Polynesian Lū‘aus may feature much different dishes such as Poisson Cru (Tahiti), or curried stews (Fiji).
Garments worn at Hawaiian lū‘aus will vary according to the style of dance being performed. The hula kahiko, or ancient hula, attire consists of a malo, or loincloth, for men, a pāʻū, or skirt, and a woven top for women and a rectangular shawl or kihei for both. The malo is typically made of kapa, a barkcloth made from various plant fibers. The pāʻū skirt is typically made of fabric and stamped/printed with designs pertaining to the chant that is being performed. Hula ‘auana attire is more contemporary and consist of slacks and a dress shirt for the men and a mu’umu’u or long dress for women.
Varying Polynesian lū‘aus often feature women wearing a pa-u or pareu (pareo), a garment tied around the waist that usually drapes right above the knees.

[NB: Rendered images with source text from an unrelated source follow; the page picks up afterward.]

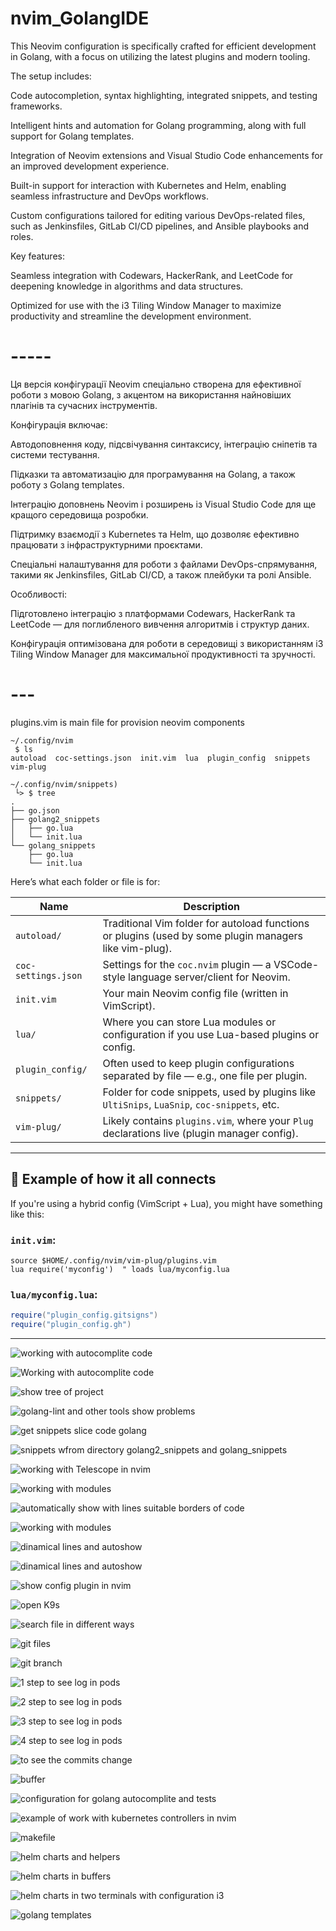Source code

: # nvim_GolangIDE



This Neovim configuration is specifically crafted for efficient development in Golang, with a focus on utilizing the latest plugins and modern tooling.

The setup includes:

Code autocompletion, syntax highlighting, integrated snippets, and testing frameworks.

Intelligent hints and automation for Golang programming, along with full support for Golang templates.

Integration of Neovim extensions and Visual Studio Code enhancements for an improved development experience.

Built-in support for interaction with Kubernetes and Helm, enabling seamless infrastructure and DevOps workflows.

Custom configurations tailored for editing various DevOps-related files, such as Jenkinsfiles, GitLab CI/CD pipelines, and Ansible playbooks and roles.

Key features:

Seamless integration with Codewars, HackerRank, and LeetCode for deepening knowledge in algorithms and data structures.

Optimized for use with the i3 Tiling Window Manager to maximize productivity and streamline the development environment.

# -----


Ця версія конфігурації Neovim спеціально створена для ефективної роботи з мовою Golang, з акцентом на використання найновіших плагінів та сучасних інструментів.

Конфігурація включає:

Автодоповнення коду, підсвічування синтаксису, інтеграцію сніпетів та системи тестування.

Підказки та автоматизацію для програмування на Golang, а також роботу з Golang templates.

Інтеграцію доповнень Neovim і розширень із Visual Studio Code для ще кращого середовища розробки.

Підтримку взаємодії з Kubernetes та Helm, що дозволяє ефективно працювати з інфраструктурними проєктами.

Спеціальні налаштування для роботи з файлами DevOps-спрямування, такими як Jenkinsfiles,  GitLab CI/CD, а також плейбуки та ролі Ansible.

Особливості:

Підготовлено інтеграцію з платформами Codewars, HackerRank та LeetCode — для поглибленого вивчення алгоритмів і структур даних.

Конфігурація оптимізована для роботи в середовищі з використанням i3 Tiling Window Manager для максимальної продуктивності та зручності.

# ---



plugins.vim is main file for provision neovim components

```
~/.config/nvim
 $ ls
autoload  coc-settings.json  init.vim  lua  plugin_config  snippets  vim-plug

~/.config/nvim/snippets)
 └> $ tree
.
├── go.json
├── golang2_snippets
│   ├── go.lua
│   └── init.lua
└── golang_snippets
    ├── go.lua
    └── init.lua

```


Here’s what each folder or file is for:

| Name                  | Description |
|-----------------------|-------------|
| `autoload/`           | Traditional Vim folder for autoload functions or plugins (used by some plugin managers like vim-plug). |
| `coc-settings.json`   | Settings for the `coc.nvim` plugin — a VSCode-style language server/client for Neovim. |
| `init.vim`            | Your main Neovim config file (written in VimScript). |
| `lua/`                | Where you can store Lua modules or configuration if you use Lua-based plugins or config. |
| `plugin_config/`      | Often used to keep plugin configurations separated by file — e.g., one file per plugin. |
| `snippets/`           | Folder for code snippets, used by plugins like `UltiSnips`, `LuaSnip`, `coc-snippets`, etc. |
| `vim-plug/`           | Likely contains `plugins.vim`, where your `Plug` declarations live (plugin manager config). |

---

## 🔧 Example of how it all connects

If you're using a hybrid config (VimScript + Lua), you might have something like this:

### `init.vim`:
```vim
source $HOME/.config/nvim/vim-plug/plugins.vim
lua require('myconfig')  " loads lua/myconfig.lua
```

### `lua/myconfig.lua`:
```lua
require("plugin_config.gitsigns")
require("plugin_config.gh")
```

---

![working with autocomplite code](screenshot_1.png)

![Working with autocomplite code](screenshot_2.png)

![show tree of project](screenshot_3.png)

![golang-lint and other tools show problems](screenshot_4.png)

![get snippets slice code golang](screenshot_5.png)

![snippets wfrom directory golang2_snippets and golang_snippets](screenshot_6.png)

![working with Telescope in nvim](screenshot_7.png)

![working with modules](screenshot_8.png)

![automatically show with lines suitable borders of code](screenshot_9.png)

![working with modules](screenshot_10.png)

![dinamical lines and autoshow](screenshot_11.png)

![dinamical lines and autoshow ](screenshot_12.png)

![show config plugin in nvim ](screenshot_13.png)

![open K9s  ](screenshot_14.png)

![search file in different ways  ](screenshot_15.png)

![git files  ](screenshot_16.png)

![git branch  ](screenshot_17.png)

![1 step to see log in pods  ](screenshot_18.png)

![2 step to see log in pods  ](screenshot_19.png)

![3 step to see log in pods  ](screenshot_20.png)

![4 step to see log in pods  ](screenshot_21.png)

![to see the commits change   ](screenshot_22.png)

![buffer   ](screenshot_23.png)

![configuration for golang autocomplite and tests  ](screenshot_24.png)

![example of work with kubernetes controllers in nvim  ](screenshot_25.png)

![makefile  ](screenshot_26.png)

![helm charts and helpers   ](screenshot_27.png)


![helm charts in buffers   ](screenshot_28.png)

![helm charts in two terminals with configuration i3    ](screenshot_29.png)

![golang templates   ](screenshot_30.png)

An authentic Hawaiian lū‘au will feature the traditional Hawaiian dance of Hula, which is known for its beautiful arm movements and symbolism. The ancient dance, Hula Kahiko, is performed to an oli (chant) accompanied by a pahu drum, a traditional sacred drum covered in sharkskin. The movements are very straight and precise and traditionally honor Hawaiian gods/goddesses and chiefs. Hula ‘Auana features a more modern-style of costuming and choreography. Dances are performed to mele, (song) sung by musicians playing modern instruments such as a ‘ukulele, guitar, and a bass. Movements are much more flowing and express a range of emotions such as happiness, love, and longing.
Polynesian lū‘aus will often include Ori Tahiti (traditional Tahitian dance), Siva Afi (Samoan fire dancing), Tauʻolunga (Tongan dance), Haka (Mauri ceremonial dance), or a combination of these.